We have a rule we live by at Vinomofo: A sale is not a sale when the customer hits the buy button. Nor when they submit their payment details. A sale is a sale when they’re sitting back on the couch, enjoying a glass of the wine they bought.
And by “enjoying”, I mean they’re happy with the way it tastes, they’re happy with what they paid for it, they’re happy with how we got it to them – no buyer’s remorse, 100% happiness guaranteed.
Anything short of that means we haven’t honoured our relationship with that customer. We’ve disappointed them somewhere along the customer experience, and they may not order again. Nor are they as likely to recommend us to their friends.
If we get too excited about that sale at the point the money hits our account, are we going to put as much effort into fulfilment and customer service as we did into driving that click of the buy button? Not likely.
But from our customer’s perspective, clicking that buy button only put them in a state of vulnerability. They’ve given us their money, and they don’t have the goods yet.

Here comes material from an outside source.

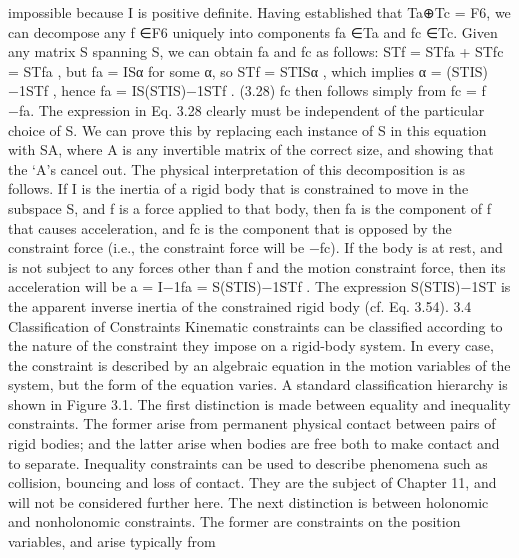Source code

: impossible because I is positive definite. Having established that Ta⊕Tc = F6, we can decompose any f ∈F6 uniquely into components fa ∈Ta and fc ∈Tc. Given any matrix S spanning S, we can obtain fa and fc as follows: STf = STfa + STfc = STfa , but fa = ISα for some α, so STf = STISα , which implies α = (STIS)−1STf , hence fa = IS(STIS)−1STf . (3.28) fc then follows simply from fc = f −fa. The expression in Eq. 3.28 clearly must be independent of the particular choice of S. We can prove this by replacing each instance of S in this equation with SA, where A is any invertible matrix of the correct size, and showing that the ‘A’s cancel out. The physical interpretation of this decomposition is as follows. If I is the inertia of a rigid body that is constrained to move in the subspace S, and f is a force applied to that body, then fa is the component of f that causes acceleration, and fc is the component that is opposed by the constraint force (i.e., the constraint force will be −fc). If the body is at rest, and is not subject to any forces other than f and the motion constraint force, then its acceleration will be a = I−1fa = S(STIS)−1STf . The expression S(STIS)−1ST is the apparent inverse inertia of the constrained rigid body (cf. Eq. 3.54). 3.4 Classification of Constraints Kinematic constraints can be classified according to the nature of the constraint they impose on a rigid-body system. In every case, the constraint is described by an algebraic equation in the motion variables of the system, but the form of the equation varies. A standard classification hierarchy is shown in Figure 3.1. The first distinction is made between equality and inequality constraints. The former arise from permanent physical contact between pairs of rigid bodies; and the latter arise when bodies are free both to make contact and to separate. Inequality constraints can be used to describe phenomena such as collision, bouncing and loss of contact. They are the subject of Chapter 11, and will not be considered further here. The next distinction is between holonomic and nonholonomic constraints. The former are constraints on the position variables, and arise typically from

This is when they really need us to step up – they need clear communication, they need to know when to expect their wine, and they need reassurance that should anything go wrong – including simply not liking the product – they’ll be looked after.
So important is this way of thinking for us, we do not have a sales department.
We’ve got a customer department, and that includes our content and communications team, our sales team, our fulfilment team and our customer service team. Together, they are responsible for the entire customer experience.
How closely do your content, communication, sales, fulfilment and customer service teams work together?
How closely do you think your customers relate those experiences?
How much effort do you put into driving that buy click, relative to everything that comes afterwards?
Here are my tips for changing the way you think about a sale:
1.Define a point in the customer experience when you have truly delivered, from the customer’s perspective.
2.Figure out who in your team is involved in delivering the customer experience to that point
3.Appoint someone responsible for overseeing the entire customer experience
4.Define your benchmark for that customer experience, and communicate them across your team
5.Make sure everyone is working cohesively toward this benchmark, and understands their role in delivering this experience, and the interdependence they have with all teams involved.